L’Expressionnisme a été le plus grand mouvement artistique en Allemagne dans le premier tiers du vingtième siècle. Il se manifeste aussi bien dans les arts plastiques que dans la littérature ou le théâtre. Du milieu des années 1910 jusqu’à la fin de la période muette, il conquiert les écrans de manière significative. Le cinéma devient presque naturellement le terrain de prédilection de l’Expressionnisme, dans la mesure où les images en mouvement lui permettent un développement plus complet et plus direct de son goût pour les récits fantastiques, aux allures de cauchemars éveillés. Même si le nombre de films purement expressionnistes est finalement assez limité, le courant aura exercé une influence considérable sur une grande partie du cinéma mondial, aussi bien en France qu’aux États-Unis, et même en Union Soviétique.

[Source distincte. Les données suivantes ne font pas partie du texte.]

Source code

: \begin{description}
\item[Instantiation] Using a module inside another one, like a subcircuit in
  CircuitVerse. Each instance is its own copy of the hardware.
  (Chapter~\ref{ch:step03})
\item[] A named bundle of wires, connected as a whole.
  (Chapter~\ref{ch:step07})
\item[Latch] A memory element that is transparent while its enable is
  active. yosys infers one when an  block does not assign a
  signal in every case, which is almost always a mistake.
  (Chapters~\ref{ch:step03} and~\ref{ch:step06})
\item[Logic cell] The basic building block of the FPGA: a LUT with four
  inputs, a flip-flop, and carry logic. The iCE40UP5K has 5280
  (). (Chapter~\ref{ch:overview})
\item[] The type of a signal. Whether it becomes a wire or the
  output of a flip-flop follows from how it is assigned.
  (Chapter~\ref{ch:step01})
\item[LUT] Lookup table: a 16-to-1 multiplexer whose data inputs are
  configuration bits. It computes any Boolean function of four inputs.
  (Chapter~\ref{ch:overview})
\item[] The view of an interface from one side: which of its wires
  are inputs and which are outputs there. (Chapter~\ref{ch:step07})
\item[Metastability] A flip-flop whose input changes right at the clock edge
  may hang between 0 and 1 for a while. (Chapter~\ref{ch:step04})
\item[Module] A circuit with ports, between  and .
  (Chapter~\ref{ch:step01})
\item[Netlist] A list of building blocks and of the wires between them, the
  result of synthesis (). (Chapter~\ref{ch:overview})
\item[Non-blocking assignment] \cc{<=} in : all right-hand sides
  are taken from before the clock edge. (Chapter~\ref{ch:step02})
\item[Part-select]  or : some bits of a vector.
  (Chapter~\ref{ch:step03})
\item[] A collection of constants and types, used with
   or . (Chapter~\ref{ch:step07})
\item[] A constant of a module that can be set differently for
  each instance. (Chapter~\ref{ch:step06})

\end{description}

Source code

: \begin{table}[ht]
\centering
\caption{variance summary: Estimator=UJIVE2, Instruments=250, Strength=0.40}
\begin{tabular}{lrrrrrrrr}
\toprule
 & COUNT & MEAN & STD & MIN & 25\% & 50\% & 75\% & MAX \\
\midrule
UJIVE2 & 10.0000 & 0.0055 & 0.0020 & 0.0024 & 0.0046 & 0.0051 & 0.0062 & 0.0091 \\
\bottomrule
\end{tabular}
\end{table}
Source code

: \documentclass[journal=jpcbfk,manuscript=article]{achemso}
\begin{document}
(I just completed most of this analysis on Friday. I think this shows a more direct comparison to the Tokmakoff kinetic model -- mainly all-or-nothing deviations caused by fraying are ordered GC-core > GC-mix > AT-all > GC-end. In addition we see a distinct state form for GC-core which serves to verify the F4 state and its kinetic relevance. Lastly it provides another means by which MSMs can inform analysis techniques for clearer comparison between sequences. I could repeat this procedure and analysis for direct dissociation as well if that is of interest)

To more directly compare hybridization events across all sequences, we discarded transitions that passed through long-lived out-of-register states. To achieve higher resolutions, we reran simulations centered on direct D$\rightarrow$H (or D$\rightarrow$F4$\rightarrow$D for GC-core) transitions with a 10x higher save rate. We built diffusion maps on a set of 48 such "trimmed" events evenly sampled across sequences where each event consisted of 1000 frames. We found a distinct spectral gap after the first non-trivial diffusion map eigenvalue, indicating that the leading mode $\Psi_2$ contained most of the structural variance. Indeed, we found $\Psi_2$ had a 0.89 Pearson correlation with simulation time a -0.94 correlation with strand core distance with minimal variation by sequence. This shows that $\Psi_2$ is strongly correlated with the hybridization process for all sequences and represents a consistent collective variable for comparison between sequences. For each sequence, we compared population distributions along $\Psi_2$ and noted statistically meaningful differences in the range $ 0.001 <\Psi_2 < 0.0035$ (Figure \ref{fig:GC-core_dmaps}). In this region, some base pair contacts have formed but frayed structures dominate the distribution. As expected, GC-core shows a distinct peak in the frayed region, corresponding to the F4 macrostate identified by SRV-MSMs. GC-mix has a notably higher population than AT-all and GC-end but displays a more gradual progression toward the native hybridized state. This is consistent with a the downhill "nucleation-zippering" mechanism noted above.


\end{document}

Le Cabinet du Docteur Caligari (Robert Wiene, 1919)

Considéré aujourd’hui comme le film-manifeste de l’Expressionnisme Allemand, Le Cabinet du Docteur Caligari rassemble les créateurs les plus influents du mouvement : Erich Pommer à la production, Robert Wiene à la réalisation, Carl Mayer et Hans Janowitz au scénario, les deux peintres Walter Reimann et Walter Röhrig à la conception des décors sous la direction artistique de Hermann Warm, auxquels s’ajoutent Werner Krauss et Conrad Veidt dans les rôles principaux. Tous occuperont une place de premier plan dans les années suivantes et figureront au générique des titres le plus emblématiques du courant.
À tous points de vue, Le Cabinet du Docteur Caligari est une œuvre fondatrice, dont les choix formels radicaux et l’atmosphère anxiogène vont alimenter la majeure partie de la production allemande jusqu’à la fin de la période muette.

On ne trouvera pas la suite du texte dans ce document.